Alabama Asked to Approve Presidential Substitution

On January 25, the Alabama Libertarian Party asked the Alabama Secretary of State to approve presidential substitution on petitions. That means, the party would like to circulate an independent presidential petition now, but since it doesn’t know who the presidential candidate will be, the party wants to use a stand-in. He or she would then withdraw and the actual nominee could be substituted.

Alabama previously let John B. Anderson use a stand-in vice-presidential candidate on his 1980 independent petition. He listed Milton Eisenhower for vice-president, but Eisenhower was a stand-in. Alabama, and almost all other states, let Anderson substitute the actual v-p candidate, Patrick Lucey, after Anderson chose him on August 27, 1980.

Many other states approved presidential substitution during the 1990’s. Those favorable rulings made it possible for the Libertarian Party to move its presidential convention from Labor Day of the odd year before the election, to the summer or spring of the election year itself. The issue hadn’t arisen in Alabama before because the Libertarian Party was a ballot-qualified party in Alabama in 1996 and 2000.

New Hampshire Legislative Hearing on National Popular Vote Plan Bill

The New Hampshire House holds a committee hearing on HB 1454 on January 29. This is the National Popular Vote Plan bill for presidential elections. The bill was introduced on December 10, 2007.

The National Popular Vote Plan bill has been introduced at least one in every state legislature in the nation, except Delaware, Idaho, Michigan, Minnesota, Nebraska, and Ohio.

Good Ballot Access Bills in West Virginia

On January 9, West Virginia State Senator Clark Barnes introduced SB 49. It improves the definition of “political party”. Currently, a qualified party is one that polled 1% for its candidate for Governor in the last election.

The bill expands that to a group that polled 1% for any of its statewide state office candidates. It is always easier for a minor party to poll a relatively large vote for a less important statewide office, than an office like President, Governor, or U.S. Senator.

The bill also says a qualified party is any group that persuades 1% of all the registered voters to register into it.
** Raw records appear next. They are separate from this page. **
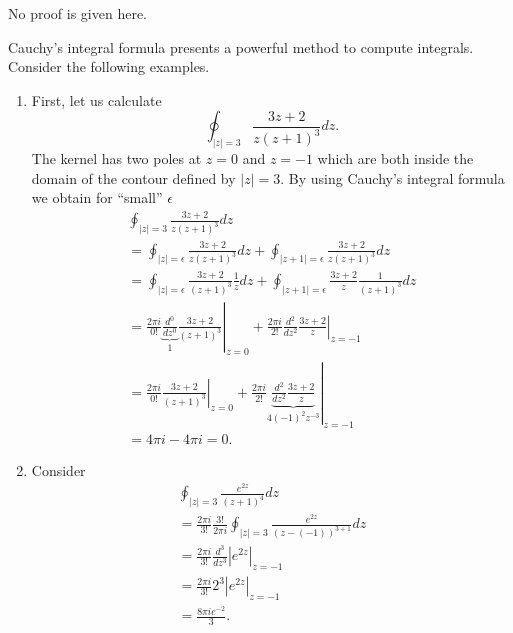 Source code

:No proof is given here.


{
\color{blue}
\bexample
Cauchy's integral formula presents a powerful method to compute integrals.
Consider the following examples.

\begin{enumerate}

\item First,
let us calculate  $$\oint_{\vert z\vert =3} \frac{3z+2}{z(z+1)^3} dz.$$
The kernel has two poles at $z=0$ and $z=-1$ which are both inside the domain of the contour defined by $\vert z\vert =3$.
By using Cauchy's integral formula we obtain for ``small'' $\epsilon$
\begin{equation}
\begin{split}
\oint_{\vert z\vert =3} \frac{3z+2}{z(z+1)^3} dz  \\
 =\oint_{\vert z\vert =\epsilon} \frac{3z+2}{z(z+1)^3} dz    + \oint_{\vert z+1\vert =\epsilon} \frac{3z+2}{z(z+1)^3} dz \\
  =\oint_{\vert z\vert =\epsilon} \frac{3z+2}{(z+1)^3} \frac{1}{z} dz    + \oint_{\vert z+1\vert =\epsilon} \frac{3z+2}{z}\frac{1}{(z+1)^3} dz  \\
  =
\left.
\frac{2\pi i}{0!}
\underbrace{\frac{d^0}{dz^0}}_{1}
\frac{3z+2}{(z+1)^3}
\right|_{z=0}
+
\left.
\frac{2\pi i}{2!}
\frac{d^2}{dz^2}
\frac{3z+2}{z}
\right|_{z=-1} \\
  =
\left.
\frac{2\pi i}{0!}
\frac{3z+2}{(z+1)^3}
\right|_{z=0}
+
\left.
\frac{2\pi i}{2!}
\underbrace{\frac{d^2}{dz^2}
\frac{3z+2}{z}}_{4(-1)^2 z^{-3}}
\right|_{z=-1} \\
 = 4\pi i - 4 \pi i  =0.
\end{split}
\end{equation}

\item
Consider
\begin{equation}
\begin{split}
\oint_{\vert z\vert =3}
\frac{e^{2z}}{(z+1)^4 }dz\\
  =
\frac{2\pi i}{3!}
\frac{3!}{2\pi i}
\oint_{\vert z\vert =3}
\frac{e^{2z}}{(z- (-1))^{3+1} }dz  \\
  =
\frac{2\pi i}{3!}
\frac{d^3}{dz^3}
\left| e^{2z} \right|_{z=-1}  \\
  =
\frac{2\pi i}{3!}
2^3  \left| e^{2z} \right|_{z=-1}    \\
 =
\frac{8 \pi i e^{-2}}{3}.
\end{split}
\end{equation}

\end{enumerate}
\eexample
}


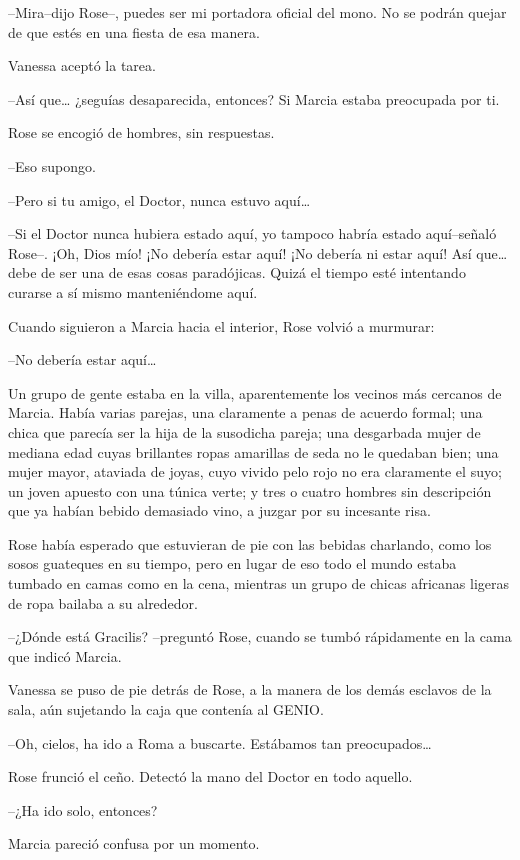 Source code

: --Mira--dijo Rose--, puedes ser mi portadora oficial del mono. No se
podrán quejar de que estés en una fiesta de esa manera.

Vanessa aceptó la tarea.

--Así que\ldots{} ¿seguías desaparecida, entonces? Si Marcia estaba
preocupada por ti.

Rose se encogió de hombres, sin respuestas.

--Eso supongo.

--Pero si tu amigo, el Doctor, nunca estuvo aquí\ldots{}

--Si el Doctor nunca hubiera estado aquí, yo tampoco habría estado
aquí--señaló Rose--. ¡Oh, Dios mío! ¡No debería estar aquí! ¡No debería
ni estar aquí! Así que\ldots{} debe de ser una de esas cosas
paradójicas. Quizá el tiempo esté intentando curarse a sí mismo
manteniéndome aquí.

Cuando siguieron a Marcia hacia el interior, Rose volvió a murmurar:

--No debería estar aquí\ldots{}

Un grupo de gente estaba en la villa, aparentemente los vecinos más
cercanos de Marcia. Había varias parejas, una claramente a penas de
acuerdo formal; una chica que parecía ser la hija de la susodicha
pareja; una desgarbada mujer de mediana edad cuyas brillantes ropas
amarillas de seda no le quedaban bien; una mujer mayor, ataviada de
joyas, cuyo vivido pelo rojo no era claramente el suyo; un joven apuesto
con una túnica verte; y tres o cuatro hombres sin descripción que ya
habían bebido demasiado vino, a juzgar por su incesante risa.

Rose había esperado que estuvieran de pie con las bebidas charlando,
como los sosos guateques en su tiempo, pero en lugar de eso todo el
mundo estaba tumbado en camas como en la cena, mientras un grupo de
chicas africanas ligeras de ropa bailaba a su alrededor.

--¿Dónde está Gracilis? --preguntó Rose, cuando se tumbó rápidamente en
la cama que indicó Marcia.

Vanessa se puso de pie detrás de Rose, a la manera de los demás esclavos
de la sala, aún sujetando la caja que contenía al GENIO.

--Oh, cielos, ha ido a Roma a buscarte. Estábamos tan
preocupados\ldots{}

Rose frunció el ceño. Detectó la mano del Doctor en todo aquello.

--¿Ha ido solo, entonces?

Marcia pareció confusa por un momento.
Senator Barnes is the Republican whip in the State Senate.

Also on January 9, Delegate Barbara Fleischauer and seven other Delegates introduced HB 3144. It lowers the petition for previously unqualified parties and independent candidates from 2% of the last vote, to 1%. It also deletes various obsolete provisions from the law that have already been declared unconstitutional. The West Virginia petition for statewide office was only 1,000 signatures until 1932. Then it was raised to 1% of the last vote cast, and in 1999 it was raised again, to 2%.